Generic Top

Get started with Spring 5 and Spring Boot 2, through the Learn Spring course:

>> CHECK OUT THE COURSE

1. Overview

In this quick tutorial, we'll look at using OpenPDF in Java to convert HTML files to PDF formats programmatically.

2. OpenPDF

OpenPDF is a free Java library for creating and editing PDF files under the LGPL and MPL licenses. It's a fork of the iText program. In fact, before version 5, the code for generating PDF using OpenPDF was nearly identical to the iText API. It is a well-maintained solution for producing PDFs in Java.

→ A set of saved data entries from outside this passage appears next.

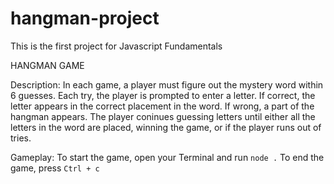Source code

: # hangman-project
This is the first project for Javascript Fundamentals

HANGMAN GAME

Description:
In each game, a player must figure out the mystery word within 6 guesses. 
Each try, the player is prompted to enter a letter. If correct, the letter appears in the correct placement in the word. If wrong, a part of the hangman appears. The player coninues guessing letters until either all the letters in the word are placed, winning the game, or if the player runs out of tries. 


Gameplay:
To start the game, open your Terminal and run `node .` 
To end the game, press `Ctrl + c`


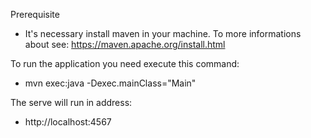 Prerequisite

- It's necessary install maven in your machine. To more informations about see: https://maven.apache.org/install.html 

To run the application you need execute this command:

- mvn exec:java -Dexec.mainClass="Main"

The serve will run in address:

- http://localhost:4567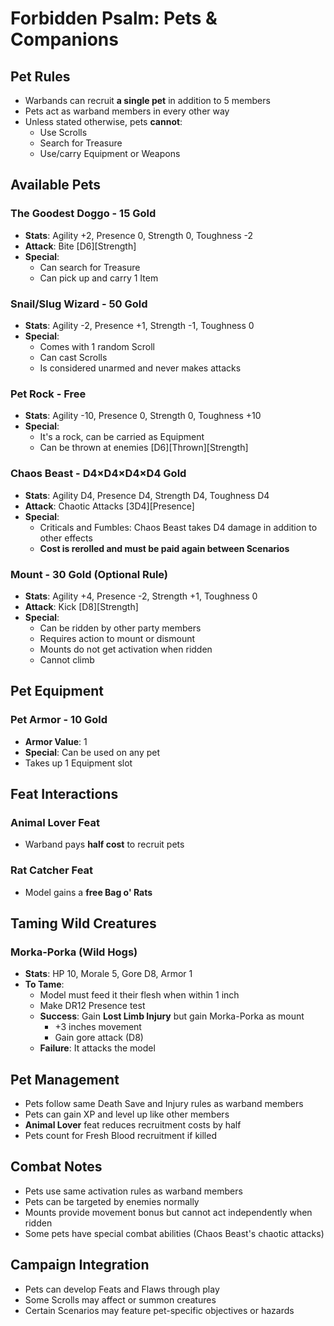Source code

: # Forbidden Psalm: Pets & Companions

## Pet Rules
- Warbands can recruit **a single pet** in addition to 5 members
- Pets act as warband members in every other way
- Unless stated otherwise, pets **cannot**:
  - Use Scrolls
  - Search for Treasure
  - Use/carry Equipment or Weapons

## Available Pets

### The Goodest Doggo - 15 Gold
- **Stats**: Agility +2, Presence 0, Strength 0, Toughness -2
- **Attack**: Bite [D6][Strength]
- **Special**:
  - Can search for Treasure
  - Can pick up and carry 1 Item

### Snail/Slug Wizard - 50 Gold
- **Stats**: Agility -2, Presence +1, Strength -1, Toughness 0
- **Special**:
  - Comes with 1 random Scroll
  - Can cast Scrolls
  - Is considered unarmed and never makes attacks

### Pet Rock - Free
- **Stats**: Agility -10, Presence 0, Strength 0, Toughness +10
- **Special**:
  - It's a rock, can be carried as Equipment
  - Can be thrown at enemies [D6][Thrown][Strength]

### Chaos Beast - D4×D4×D4×D4 Gold
- **Stats**: Agility D4, Presence D4, Strength D4, Toughness D4
- **Attack**: Chaotic Attacks [3D4][Presence]
- **Special**:
  - Criticals and Fumbles: Chaos Beast takes D4 damage in addition to other effects
  - **Cost is rerolled and must be paid again between Scenarios**

### Mount - 30 Gold (Optional Rule)
- **Stats**: Agility +4, Presence -2, Strength +1, Toughness 0
- **Attack**: Kick [D8][Strength]
- **Special**:
  - Can be ridden by other party members
  - Requires action to mount or dismount
  - Mounts do not get activation when ridden
  - Cannot climb

## Pet Equipment

### Pet Armor - 10 Gold
- **Armor Value**: 1
- **Special**: Can be used on any pet
- Takes up 1 Equipment slot

## Feat Interactions

### Animal Lover Feat
- Warband pays **half cost** to recruit pets

### Rat Catcher Feat
- Model gains a **free Bag o' Rats**

## Taming Wild Creatures

### Morka-Porka (Wild Hogs)
- **Stats**: HP 10, Morale 5, Gore D8, Armor 1
- **To Tame**:
  - Model must feed it their flesh when within 1 inch
  - Make DR12 Presence test
  - **Success**: Gain **Lost Limb Injury** but gain Morka-Porka as mount
    - +3 inches movement
    - Gain gore attack (D8)
  - **Failure**: It attacks the model

## Pet Management
- Pets follow same Death Save and Injury rules as warband members
- Pets can gain XP and level up like other members
- **Animal Lover** feat reduces recruitment costs by half
- Pets count for Fresh Blood recruitment if killed

## Combat Notes
- Pets use same activation rules as warband members
- Pets can be targeted by enemies normally
- Mounts provide movement bonus but cannot act independently when ridden
- Some pets have special combat abilities (Chaos Beast's chaotic attacks)

## Campaign Integration
- Pets can develop Feats and Flaws through play
- Some Scrolls may affect or summon creatures
- Certain Scenarios may feature pet-specific objectives or hazards
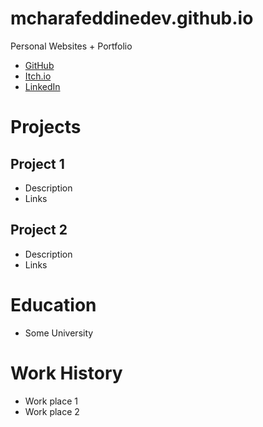# mcharafeddinedev.github.io
Personal Websites + Portfolio
- [GitHub](https://github.com/mcharafeddinedev)
- [Itch.io](goldleafinteractive.itch.io)
- [LinkedIn](www.linkedin.com/in/marwan-charafeddine-213065155)

# Projects
## Project 1
- Description
- Links

## Project 2
- Description
- Links

# Education
- Some University

# Work History
- Work place 1
- Work place 2
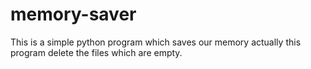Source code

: # memory-saver
This is a simple python program which saves our memory actually this program delete the files which are empty.
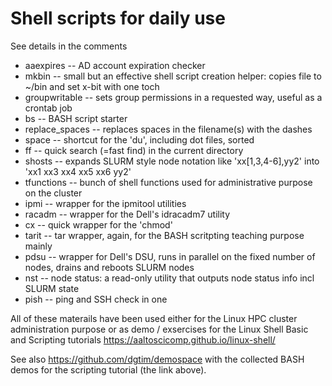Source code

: # Shell scripts for daily use

See details in the comments

* aaexpires -- AD account expiration checker
* mkbin -- small but an effective shell script creation helper: copies file to ~/bin and set x-bit with one toch
* groupwritable -- sets group permissions in a requested way, useful as a crontab job
* bs -- BASH script starter
* replace_spaces -- replaces spaces in the filename(s) with the dashes
* space -- shortcut for the 'du', including dot files, sorted
* ff -- quick search (=fast find) in the current directory
* shosts -- expands SLURM style node notation like 'xx[1,3,4-6],yy2' into 'xx1 xx3 xx4 xx5 xx6 yy2'
* tfunctions -- bunch of shell functions used for administrative purpose on the cluster
* ipmi -- wrapper for the ipmitool utilities
* racadm -- wrapper for the Dell's idracadm7 utility
* cx -- quick wrapper for the 'chmod'
* tarit -- tar wrapper, again, for the BASH scritpting teaching purpose mainly
* pdsu -- wrapper for Dell's DSU, runs in parallel on the fixed number of nodes, drains and reboots SLURM nodes
* nst -- node status: a read-only utility that outputs node status info incl SLURM state
* pish -- ping and SSH check in one

All of these materails have been used either for the Linux HPC cluster administration purpose or as demo / exsercises for the Linux Shell Basic and Scripting tutorials https://aaltoscicomp.github.io/linux-shell/

See also https://github.com/dgtim/demospace with the collected BASH demos for the scripting tutorial (the link above).
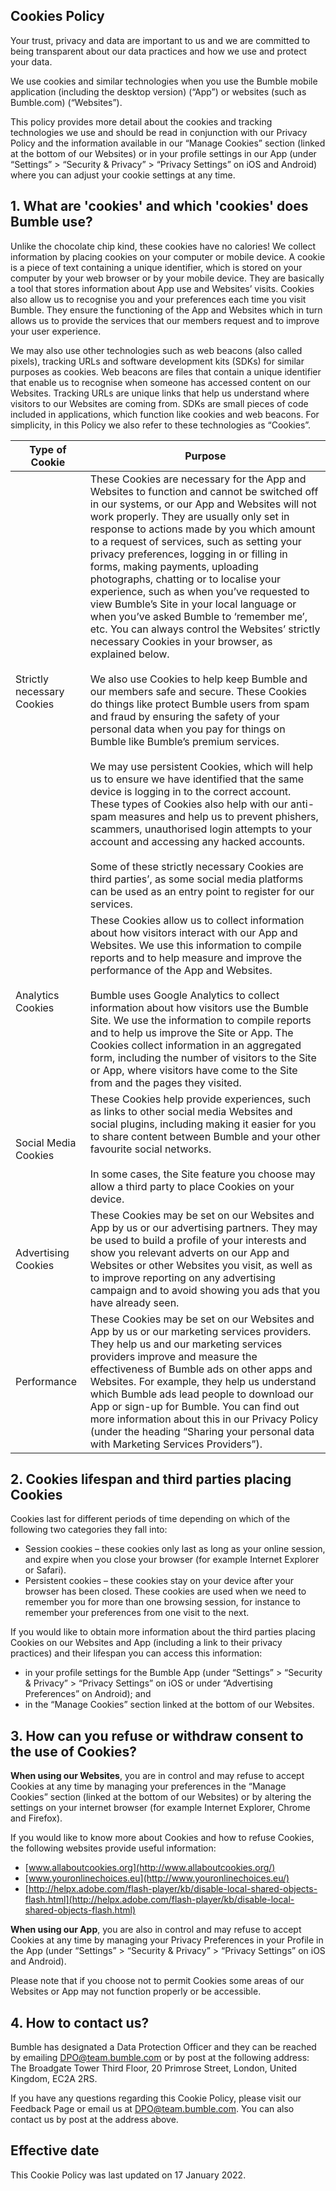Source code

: Cookies Policy
--------------

Your trust, privacy and data are important to us and we are committed to being transparent about our data practices and how we use and protect your data.

We use cookies and similar technologies when you use the Bumble mobile application (including the desktop version) (“App”) or websites (such as Bumble.com) (“Websites”).

This policy provides more detail about the cookies and tracking technologies we use and should be read in conjunction with our Privacy Policy and the information available in our “Manage Cookies” section (linked at the bottom of our Websites) or in your profile settings in our App (under “Settings” > “Security & Privacy” > “Privacy Settings” on iOS and Android) where you can adjust your cookie settings at any time.

1\. What are 'cookies' and which 'cookies' does Bumble use?
-----------------------------------------------------------

Unlike the chocolate chip kind, these cookies have no calories! We collect information by placing cookies on your computer or mobile device. A cookie is a piece of text containing a unique identifier, which is stored on your computer by your web browser or by your mobile device. They are basically a tool that stores information about App use and Websites’ visits. Cookies also allow us to recognise you and your preferences each time you visit Bumble. They ensure the functioning of the App and Websites which in turn allows us to provide the services that our members request and to improve your user experience.

We may also use other technologies such as web beacons (also called pixels), tracking URLs and software development kits (SDKs) for similar purposes as cookies. Web beacons are files that contain a unique identifier that enable us to recognise when someone has accessed content on our Websites. Tracking URLs are unique links that help us understand where visitors to our Websites are coming from. SDKs are small pieces of code included in applications, which function like cookies and web beacons. For simplicity, in this Policy we also refer to these technologies as “Cookies”.

| Type of Cookie | Purpose |
| --- | --- |
| Strictly necessary Cookies | These Cookies are necessary for the App and Websites to function and cannot be switched off in our systems, or our App and Websites will not work properly. They are usually only set in response to actions made by you which amount to a request of services, such as setting your privacy preferences, logging in or filling in forms, making payments, uploading photographs, chatting or to localise your experience, such as when you’ve requested to view Bumble’s Site in your local language or when you’ve asked Bumble to ‘remember me’, etc. You can always control the Websites’ strictly necessary Cookies in your browser, as explained below.<br><br>We also use Cookies to help keep Bumble and our members safe and secure. These Cookies do things like protect Bumble users from spam and fraud by ensuring the safety of your personal data when you pay for things on Bumble like Bumble’s premium services.<br><br>We may use persistent Cookies, which will help us to ensure we have identified that the same device is logging in to the correct account. These types of Cookies also help with our anti-spam measures and help us to prevent phishers, scammers, unauthorised login attempts to your account and accessing any hacked accounts.<br><br>Some of these strictly necessary Cookies are third parties’, as some social media platforms can be used as an entry point to register for our services. |
| Analytics Cookies | These Cookies allow us to collect information about how visitors interact with our App and Websites. We use this information to compile reports and to help measure and improve the performance of the App and Websites.<br><br>Bumble uses Google Analytics to collect information about how visitors use the Bumble Site. We use the information to compile reports and to help us improve the Site or App. The Cookies collect information in an aggregated form, including the number of visitors to the Site or App, where visitors have come to the Site from and the pages they visited. |
| Social Media Cookies | These Cookies help provide experiences, such as links to other social media Websites and social plugins, including making it easier for you to share content between Bumble and your other favourite social networks.<br><br>In some cases, the Site feature you choose may allow a third party to place Cookies on your device. |
| Advertising Cookies | These Cookies may be set on our Websites and App by us or our advertising partners. They may be used to build a profile of your interests and show you relevant adverts on our App and Websites or other Websites you visit, as well as to improve reporting on any advertising campaign and to avoid showing you ads that you have already seen. |
| Performance | These Cookies may be set on our Websites and App by us or our marketing services providers. They help us and our marketing services providers improve and measure the effectiveness of Bumble ads on other apps and Websites. For example, they help us understand which Bumble ads lead people to download our App or sign-up for Bumble. You can find out more information about this in our Privacy Policy (under the heading “Sharing your personal data with Marketing Services Providers”). |

2\. Cookies lifespan and third parties placing Cookies
------------------------------------------------------

Cookies last for different periods of time depending on which of the following two categories they fall into:

*   Session cookies – these cookies only last as long as your online session, and expire when you close your browser (for example Internet Explorer or Safari).
*   Persistent cookies – these cookies stay on your device after your browser has been closed. These cookies are used when we need to remember you for more than one browsing session, for instance to remember your preferences from one visit to the next.

If you would like to obtain more information about the third parties placing Cookies on our Websites and App (including a link to their privacy practices) and their lifespan you can access this information:

*   in your profile settings for the Bumble App (under “Settings” > “Security & Privacy” > “Privacy Settings” on iOS or under “Advertising Preferences” on Android); and
*   in the “Manage Cookies” section linked at the bottom of our Websites.

3\. How can you refuse or withdraw consent to the use of Cookies?
-----------------------------------------------------------------

**When using our Websites**, you are in control and may refuse to accept Cookies at any time by managing your preferences in the “Manage Cookies” section (linked at the bottom of our Websites) or by altering the settings on your internet browser (for example Internet Explorer, Chrome and Firefox).

If you would like to know more about Cookies and how to refuse Cookies, the following websites provide useful information:

*   [www.allaboutcookies.org](http://www.allaboutcookies.org/)
*   [www.youronlinechoices.eu](http://www.youronlinechoices.eu/)
*   [http://helpx.adobe.com/flash-player/kb/disable-local-shared-objects-flash.html](http://helpx.adobe.com/flash-player/kb/disable-local-shared-objects-flash.html)

**When using our App**, you are also in control and may refuse to accept Cookies at any time by managing your Privacy Preferences in your Profile in the App (under “Settings” > “Security & Privacy” > “Privacy Settings” on iOS and Android).

Please note that if you choose not to permit Cookies some areas of our Websites or App may not function properly or be accessible.

4\. How to contact us?
----------------------

Bumble has designated a Data Protection Officer and they can be reached by emailing DPO@team.bumble.com or by post at the following address: The Broadgate Tower Third Floor, 20 Primrose Street, London, United Kingdom, EC2A 2RS.

If you have any questions regarding this Cookie Policy, please visit our Feedback Page or email us at DPO@team.bumble.com. You can also contact us by post at the address above.

Effective date
--------------

This Cookie Policy was last updated on 17 January 2022.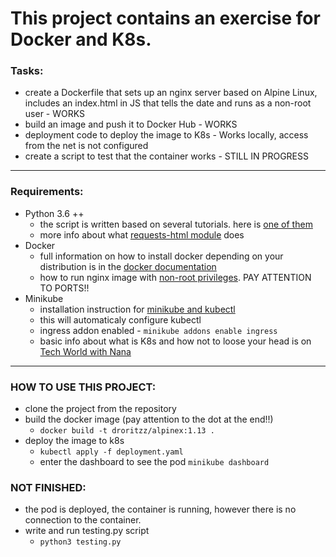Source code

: # This project contains an exercise for Docker and K8s.

### Tasks:
- create a Dockerfile that sets up an nginx server based on Alpine Linux, includes an index.html in JS that tells the date and runs as a non-root user - WORKS
- build an image and push it to Docker Hub - WORKS
- deployment code to deploy the image to K8s - Works locally, access from the net is not configured
- create a script to test that the container works - STILL IN PROGRESS
------------------
### Requirements:
- Python 3.6 ++
    - the script is written based on several tutorials. here is [one of them](https://theautomatic.net/2019/01/19/scraping-data-from-javascript-webpage-python/)
    - more info about what [requests-html module](https://pypi.org/project/requests-html/) does
- Docker 
    - full information on how to install docker depending on your distribution is in the [docker documentation](https://docs.docker.com/engine/install/)
    - how to run nginx image with [non-root privileges](https://harsimran-kaur.medium.com/run-nginx-as-unprivileged-user-in-docker-container-on-kubernetes-6e71564cf78b). PAY ATTENTION TO PORTS!!
- Minikube
    - installation instruction for [minikube and kubectl](https://kubernetes.io/docs/tutorials/hello-minikube/)
    - this will automaticaly configure kubectl
    - ingress addon enabled - `minikube addons enable ingress`
    - basic info about what is K8s and how not to loose your head is on [Tech World with Nana](https://www.youtube.com/watch?v=VnvRFRk_51k&list=PLy7NrYWoggjziYQIDorlXjTvvwweTYoNC)
 
-------------------
### HOW TO USE THIS PROJECT:
- clone the project from the repository
- build the docker image (pay attention to the dot at the end!!)
    - `docker build -t droritzz/alpinex:1.13 .`
- deploy the image to k8s
    - `kubectl apply -f deployment.yaml`
    - enter the dashboard to see the pod  `minikube dashboard`

### NOT FINISHED:
- the pod is deployed, the container is running, however there is no connection to the container.
- write and run testing.py script
    - `python3 testing.py`





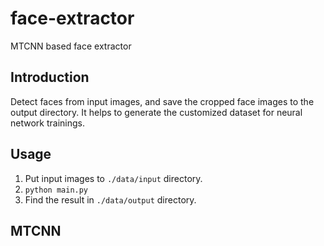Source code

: # face-extractor
MTCNN based face extractor

## Introduction
Detect faces from input images, and save the cropped face images to the output directory. It helps to generate the customized dataset for neural network trainings.

## Usage
1. Put input images to `./data/input` directory.
2. `python main.py`
3. Find the result in `./data/output` directory.

## MTCNN

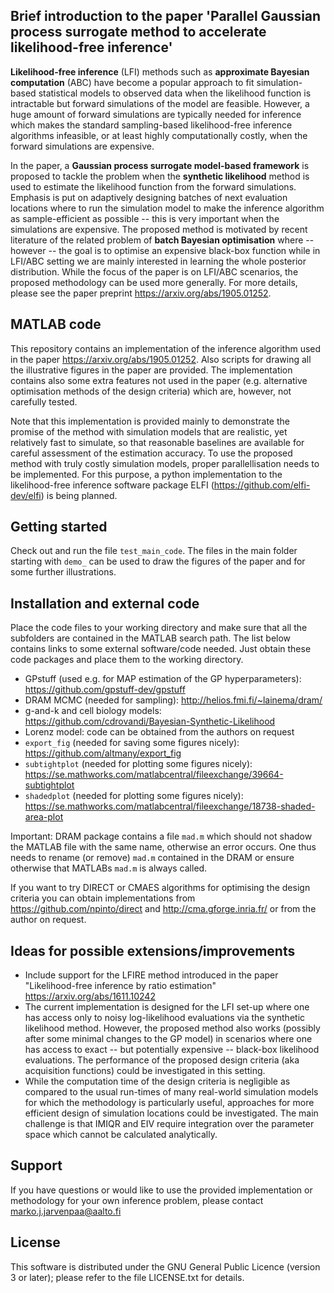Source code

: ## Brief introduction to the paper 'Parallel Gaussian process surrogate method to accelerate likelihood-free inference'

**Likelihood-free inference** (LFI) methods such as **approximate Bayesian computation** (ABC) have become a popular approach to fit simulation-based statistical models to observed data when the likelihood function is intractable but forward simulations of the model are feasible. However, a huge amount of forward simulations are typically needed for inference which makes the standard sampling-based likelihood-free inference algorithms infeasible, or at least highly computationally costly, when the forward simulations are expensive. 

In the paper, a **Gaussian process surrogate model-based framework** is proposed to tackle the problem when the **synthetic likelihood** method is used to estimate the likelihood function from the forward simulations. Emphasis is put on adaptively designing batches of next evaluation locations where to run the simulation model to make the inference algorithm as sample-efficient as possible -- this is very important when the simulations are expensive. The proposed method is motivated by recent literature of the related problem of **batch Bayesian optimisation** where -- however -- the goal is to optimise an expensive black-box function while in LFI/ABC setting we are mainly interested in learning the whole posterior distribution. While the focus of the paper is on LFI/ABC scenarios, the proposed methodology can be used more generally. For more details, please see the paper preprint <https://arxiv.org/abs/1905.01252>. 

## MATLAB code

This repository contains an implementation of the inference algorithm used in the paper <https://arxiv.org/abs/1905.01252>. Also scripts for drawing all the illustrative figures in the paper are provided. The implementation contains also some extra features not used in the paper (e.g. alternative optimisation methods of the design criteria) which are, however, not carefully tested. 

Note that this implementation is provided mainly to demonstrate the promise of the method with simulation models that are realistic, yet relatively fast to simulate, so that reasonable baselines are available for careful assessment of the estimation accuracy. To use the proposed method with truly costly simulation models, proper parallellisation needs to be implemented. For this purpose, a python implementation to the likelihood-free inference software package ELFI (<https://github.com/elfi-dev/elfi>) is being planned. 

## Getting started

Check out and run the file `test_main_code`. The files in the main folder starting with `demo_` can be used to draw the figures of the paper and for some further illustrations.

## Installation and external code

Place the code files to your working directory and make sure that all the subfolders are contained in the MATLAB search path. The list below contains links to some external software/code needed. Just obtain these code packages and place them to the working directory.

* GPstuff (used e.g. for MAP estimation of the GP hyperparameters): <https://github.com/gpstuff-dev/gpstuff>
* DRAM MCMC (needed for sampling): <http://helios.fmi.fi/~lainema/dram/>
* g-and-k and cell biology models: <https://github.com/cdrovandi/Bayesian-Synthetic-Likelihood>
* Lorenz model: code can be obtained from the authors on request
* `export_fig` (needed for saving some figures nicely): <https://github.com/altmany/export_fig>
* `subtightplot` (needed for plotting some figures nicely): <https://se.mathworks.com/matlabcentral/fileexchange/39664-subtightplot>
* `shadedplot` (needed for plotting some figures nicely): <https://se.mathworks.com/matlabcentral/fileexchange/18738-shaded-area-plot>

Important: DRAM package contains a file `mad.m` which should not shadow the MATLAB file with the same name, otherwise an error occurs. One thus needs to rename (or remove) `mad.m` contained in the DRAM or ensure otherwise that MATLABs `mad.m` is always called. 

If you want to try DIRECT or CMAES algorithms for optimising the design criteria you can obtain implementations from <https://github.com/npinto/direct> and <http://cma.gforge.inria.fr/> or from the author on request.

## Ideas for possible extensions/improvements

* Include support for the LFIRE method introduced in the paper "Likelihood-free inference by ratio estimation" <https://arxiv.org/abs/1611.10242>
* The current implementation is designed for the LFI set-up where one has access only to noisy log-likelihood evaluations via the synthetic likelihood method. However, the proposed method also works (possibly after some minimal changes to the GP model) in scenarios where one has access to exact -- but potentially expensive -- black-box likelihood evaluations. The performance of the proposed design criteria (aka acquisition functions) could be investigated in this setting. 
* While the computation time of the design criteria is negligible as compared to the usual run-times of many real-world simulation models for which the methodology is particularly useful, approaches for more efficient design of simulation locations could be investigated. The main challenge is that IMIQR and EIV require integration over the parameter space which cannot be calculated analytically. 

## Support

If you have questions or would like to use the provided implementation or methodology for your own inference problem, please contact <marko.j.jarvenpaa@aalto.fi>

## License

This software is distributed under the GNU General Public Licence (version 3 or later); please refer to the file LICENSE.txt for details.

3. Converting Using Flying Saucer

Flying Saucer is a Java library that allows us to render well-formed XML (or XHTML) with CSS 2.1 for style and formatting, generating output to PDF, pictures, and swing panels.

3.1. Maven Dependencies

We'll start with Maven dependencies:

<dependency>
    <groupId>org.jsoup</groupId>
    <artifactId>jsoup</artifactId>
    <version>1.13.1</version>
</dependency>
<dependency>
    <groupId>org.xhtmlrenderer</groupId>
    <artifactId>flying-saucer-pdf-openpdf</artifactId>
    <version>9.1.20</version>
</dependency>

We'll use the library jsoup for parsing HTML files, input streams, URLs, and even strings. It offers DOM (Document Object Model) traversal capabilities, CSS, and jQuery-like selectors to extract data from HTML.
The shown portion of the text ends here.